GDM increases the incidence of hyperplastic ventricular disease and congenital malformations. IHM thickness is increased in placentas from malformed embryos. (A) Normal embryo at E14.5. (B) Observed congenital malformations include NTD, ocular defect, craniofacial defect, and edema. (C) H&E staining of E14.5 embryonic hearts labeled with LV, RV, and IVS. (D) Heart weight (NG n = 7; HG n = 7). (E) IVS thickness (NG n = 4; HG n = 4). (F) Myocardium tissue area that occupies the left and right ventricle individually (NG n = 10; HG n = 10). (G) p-H3S10 IF staining of heart sections at E12.5. (H) p-H3S10 positive cell percentage at E12.5 (NG n = 4; HG n = 4). (I) mRNA level of genes involved in cell cycle and proliferation at E12.5 (NG n = 4; HG n = 4). (J) IHM thickness in placenta from normal embryos and embryos with congenital defects (NG n = 5; HG n = 3). (K) GlyT/SpT ratio in placenta from normal embryos and embryos with congenital defects (NG n = 5; HG n = 3). (L) SpA LD/OD ratio in placenta from normal and congenital defect embryos (NG n = 5; HG n = 3). Data are presented as Mean $\pm$ SD.

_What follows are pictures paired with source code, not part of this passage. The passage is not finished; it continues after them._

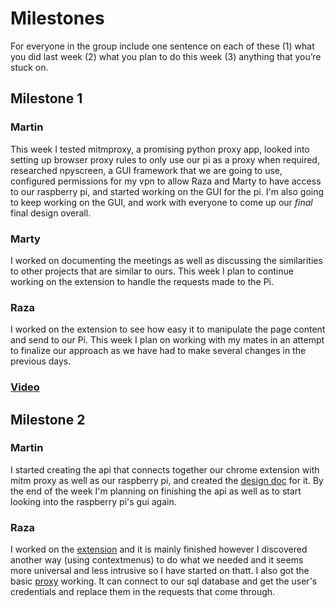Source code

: # Milestones
For everyone in the group include one sentence on each of these (1) what you did last week (2) what you plan to do this week (3) anything that you’re stuck on. 

## Milestone 1

### Martin
This week I tested mitmproxy, a promising python proxy app, looked into setting up browser proxy rules to only use our pi as a proxy when required, researched npyscreen, a GUI framework that we are going to use, configured permissions for my vpn to allow Raza and Marty to have access to our raspberry pi, and started working on the GUI for the pi. I'm also going to keep working on the GUI, and work with everyone to come up our *final* final design overall. 

### Marty
I worked on documenting the meetings as well as discussing the similarities to other projects that are similar to ours.
This week I plan to continue working on the extension to handle the requests made to the Pi.

### Raza
I worked on the extension to see how easy it to manipulate the page content and send to our Pi. This week I plan on working with my mates in an attempt to finalize our approach as we have had to make several changes in the previous days. 

### [Video](https://youtu.be/HAPT6BZmq78)

## Milestone 2

### Martin
I started creating the api that connects together our chrome extension with mitm proxy as well as our raspberry pi, and created the [design doc](https://docs.google.com/document/d/1CBh3EtYRP9pQcqUtRFken9FF3jxMfvshMlcplv2MuNk/edit) for it. By the end of the week I'm planning on finishing the api as well as to start looking into the raspberry pi's gui again. 

### Raza
I worked on the [extension](https://github.com/ECS153/final-project-group-0-/commit/d5a32c046e67c1637a6de2346060a770e93fa3a3) and it is mainly finished however I discovered another way (using contextmenus) to do what we needed and it seems more universal and less intrusive so I have started on thatt.
I also got the basic [proxy](https://github.com/ECS153/final-project-group-0-/commit/c8f9eebb451ced5f01b1f91816d89876ea505664) working. It can connect to our sql database and get the user's credentials and replace them in the requests that come through.





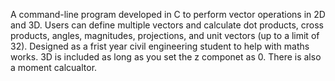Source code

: A command-line program developed in C to perform vector operations in 2D and 3D. Users can define multiple vectors and calculate dot products, cross products, angles, magnitudes, projections, and unit vectors (up to a limit of 32). Designed as a frist year civil engineering student to help with maths works. 3D is included as long as you set the z componet as 0. There is also a moment calcualtor.
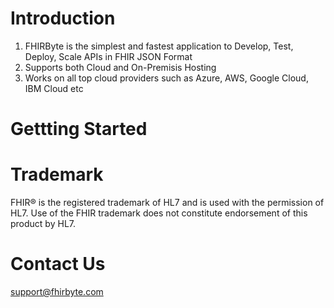 # Introduction
<ol>
  <li>FHIRByte is the simplest and fastest application to Develop, Test, Deploy, Scale APIs in FHIR JSON Format</li>
  <li> Supports both Cloud and On-Premisis Hosting </li>
  <li> Works on all top cloud providers such as Azure, AWS, Google Cloud, IBM Cloud etc</li>
</ol>

# Gettting Started
# Trademark
FHIR® is the registered trademark of HL7 and is used with the permission of HL7. Use of the FHIR trademark does not constitute endorsement of this product by HL7.
# Contact Us
support@fhirbyte.com
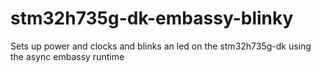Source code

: # stm32h735g-dk-embassy-blinky
Sets up power and clocks and blinks an led on the stm32h735g-dk using the async embassy runtime
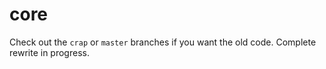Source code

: core
====

Check out the `crap` or `master` branches if you want the old code. Complete rewrite in progress.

To understand if the congenital birth defects were associated with any abnormal feature of the placenta, placental samples with congenital defects, regardless of them being in the NG or HG group, were pooled in a “Congenital Defect” group, while the rest were grouped as “Normal”. One-way ANOVA was performed on the data of GlyT/SpT ratio, the LD/OD ratio and the IHM thickness. A Chi-square test was performed on the TGC-SpA association data in terms of congenital defect group versus the normal group. The results showed a marginal significance of IHM thickness and the congenital defects (p = 0.085), but not for the GlyT/SpT ratio (p = 0.200), the LD/OD ratio (p = 0.207) and the TGC-SpA association (p = 0.222) (Fig. 5J–L).